We received 653 responses to this open question through all response channels. Most respondents made general comments such as “fully support” or “I agree with the sentiment”. Respondents made more detailed comments in support of our proposals under specific areas. For example, providers and commissioners supported our emphasis on raising public awareness of CQC to address misunderstanding about our role; people also welcomed our focus on feedback about the entire journey through care, including how different services interact with each other, to highlight persistent issues in a system and to hold them to account.

"It has to be a really positive change to use the expectations and experiences of people and communities when assessing the quality of health and care services. It is not just about the decor and look of care, but the quality and sensitivity with which care has been delivered, and how people in receipt of care have been communicated with".

(person using services/public)

We clarify some specific queries and concerns from responses to this theme, including:

  • The need to use the views and experiences of people who work in health and care services

Some respondents felt that the draft strategy didn’t emphasise using the views of staff. We know that staff have valuable insights about a service and we will include these in our assessments – including positive aspects of care as well as concerns. We always encourage staff to speak up and we will be spending more time talking with staff when we visit a service.

  • Not enough emphasis on the impact of local health inequalities and deprivation on the quality of care

An overall ambition of the strategy is to look at local health and care systems as well as individual services. Some respondents felt CQC should focus on improving care for all – not on reducing inequalities, and that we won’t have an impact on wider inequalities that could affect people’s health or outcomes. We believe that we will improve care for all by ensuring that the quality of care improves for people who have difficulty accessing good care or who currently or more commonly experience poorer care. We will also work with strategic partners and other stakeholders to influence how local health and care systems develop and influence wider factors causing health inequalities beyond the health and social care system – such as poverty, educational opportunities, employment and environmental factors.

"There has to be an understanding of how services are commissioned and funded if regulation is driven by users' expectations. To deliver truly person-centred care is impossible if it is not funded properly. Regulation should encompass commissioning and how services are procured".


  • Need to focus on positive feedback

Some respondents were concerned that we will only focus on negative experiences and feedback about services. We want to hear about good, neutral and bad experiences of care to give us a full view of quality. We will encourage people to share any positive feedback and experiences so that we can use it in our assessments and share with others.

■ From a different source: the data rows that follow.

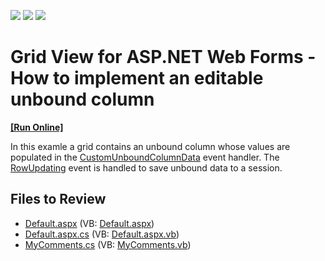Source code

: <!-- default badges list -->
![](https://img.shields.io/endpoint?url=https://codecentral.devexpress.com/api/v1/VersionRange/128532534/13.1.4%2B)
[![](https://img.shields.io/badge/Open_in_DevExpress_Support_Center-FF7200?style=flat-square&logo=DevExpress&logoColor=white)](https://supportcenter.devexpress.com/ticket/details/E330)
[![](https://img.shields.io/badge/📖_How_to_use_DevExpress_Examples-e9f6fc?style=flat-square)](https://docs.devexpress.com/GeneralInformation/403183)
<!-- default badges end -->

# Grid View for ASP.NET Web Forms - How to implement an editable unbound column
<!-- run online -->
**[[Run Online]](https://codecentral.devexpress.com/128532534/)**
<!-- run online end -->

In this examle a grid contains an unbound column whose values are populated in the [CustomUnboundColumnData](https://docs.devexpress.com/AspNet/DevExpress.Web.ASPxGridView.CustomUnboundColumnData) event handler. The [RowUpdating](https://docs.devexpress.com/AspNet/DevExpress.Web.ASPxGridView.RowUpdating) event is handled to save unbound data to a session.

## Files to Review

* [Default.aspx](./CS/UnboundColumnForCommenting/Default.aspx) (VB: [Default.aspx](./VB/UnboundColumnForCommenting/Default.aspx))
* [Default.aspx.cs](./CS/UnboundColumnForCommenting/Default.aspx.cs) (VB: [Default.aspx.vb](./VB/UnboundColumnForCommenting/Default.aspx.vb))
* [MyComments.cs](./CS/UnboundColumnForCommenting/MyComments.cs) (VB: [MyComments.vb](./VB/UnboundColumnForCommenting/MyComments.vb))
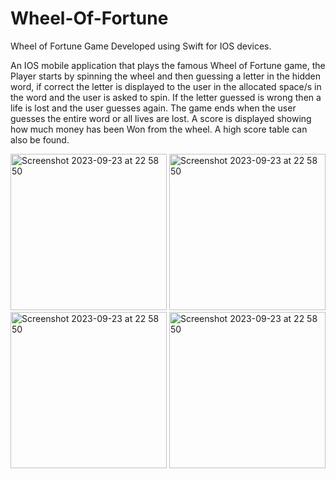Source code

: # Wheel-Of-Fortune


Wheel of Fortune Game Developed using Swift for IOS devices.

An IOS mobile application that plays the famous Wheel of Fortune game, the Player starts by spinning the wheel and then guessing a letter in the hidden word, if correct the letter is displayed to the user in the allocated space/s in the word and the user is asked to spin. If the letter guessed is wrong then a life is lost and the user guesses again. The game ends when the user guesses the entire word or all lives are lost. A score is displayed showing how much money has been Won from the wheel. A high score table can also be found.


<img width="250" positon = "center" alt="Screenshot 2023-09-23 at 22 58 50" src="https://github.com/ebin-sabu/Wheel-Of-Fortune/assets/49438210/f35f929d-c536-48a9-b4e0-06393e36f1e5">

<img width="250" positon = "center" alt="Screenshot 2023-09-23 at 22 58 50" src="https://github.com/ebin-sabu/Wheel-Of-Fortune/assets/49438210/bc38f167-8171-40bb-8d8c-1d27eb69aff1">

<img width="250" positon = "center" alt="Screenshot 2023-09-23 at 22 58 50" src="https://github.com/ebin-sabu/Wheel-Of-Fortune/assets/49438210/68f6fd9e-0ac2-4bd5-b223-a2d509329216">

<img width="250" positon = "center" alt="Screenshot 2023-09-23 at 22 58 50" src="https://github.com/ebin-sabu/Wheel-Of-Fortune/assets/49438210/50c57135-5546-4be5-b7db-f5f57edc5ea7">
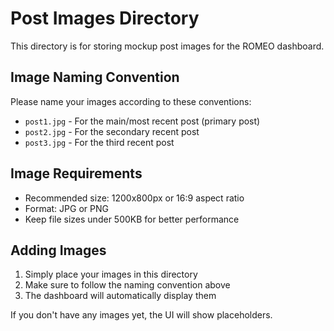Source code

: # Post Images Directory

This directory is for storing mockup post images for the ROMEO dashboard.

## Image Naming Convention

Please name your images according to these conventions:

- `post1.jpg` - For the main/most recent post (primary post)
- `post2.jpg` - For the secondary recent post
- `post3.jpg` - For the third recent post

## Image Requirements

- Recommended size: 1200x800px or 16:9 aspect ratio
- Format: JPG or PNG
- Keep file sizes under 500KB for better performance

## Adding Images

1. Simply place your images in this directory
2. Make sure to follow the naming convention above
3. The dashboard will automatically display them

If you don't have any images yet, the UI will show placeholders. 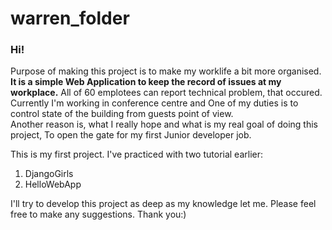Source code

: # warren_folder

### Hi!
Purpose of making this project is to make my worklife a bit more organised. **It is a simple Web Application to keep the record of issues at my workplace.** All of 60 emplotees can report technical problem, that occured.
Currently I'm working in conference centre and
One of my duties is to control state of the building from guests point of view.  
Another reason is, what I really hope and what is my real goal of doing this project, 
To open the gate for my first Junior developer job. 

This is my first project. I've practiced with two tutorial earlier:
1. DjangoGirls
2. HelloWebApp

I'll try to develop this project as deep as my knowledge let me. Please feel free to make any suggestions. Thank you:)


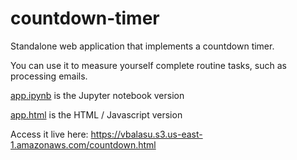 # countdown-timer

Standalone web application that implements a countdown timer. 

You can use it to measure yourself complete routine tasks, such as processing emails.

[app.ipynb](app.ipynb) is the Jupyter notebook version

[app.html](app.html) is the HTML / Javascript version

Access it live here: https://vbalasu.s3.us-east-1.amazonaws.com/countdown.html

Strategy theme: Smarter regulation

Q2a. To what extent do you support the ambitions set out in this theme?

There were 608 responses to the closed question in the online form. More than three-quarters of these (471) either ‘fully’ or ‘mostly’ supported the ambitions in this theme (77%). Only 30 of the 608 responses did not support the ambitions at all (5%).

"I think the smarter regulation will be a welcome change... I believe a lot of services prepare for CQC visits and know exactly what to show, which I don't think always gives a true reflection to people. This way a lot more will be involved in ensuring people get an up to date and truer reflection on services."


Q2b. Please give more details to explain why you chose this answer

We received 627 responses to this open question through all response channels. Care providers supported the ambitions to keep ratings up to date as it will help them to highlight improvements and address long periods between inspections without changing a rating. People also supported a more holistic view of quality and believed up-to-date ratings would help them to choose care services.

Respondents also believed better use of technology would help to streamline data collection, for more efficient regulation.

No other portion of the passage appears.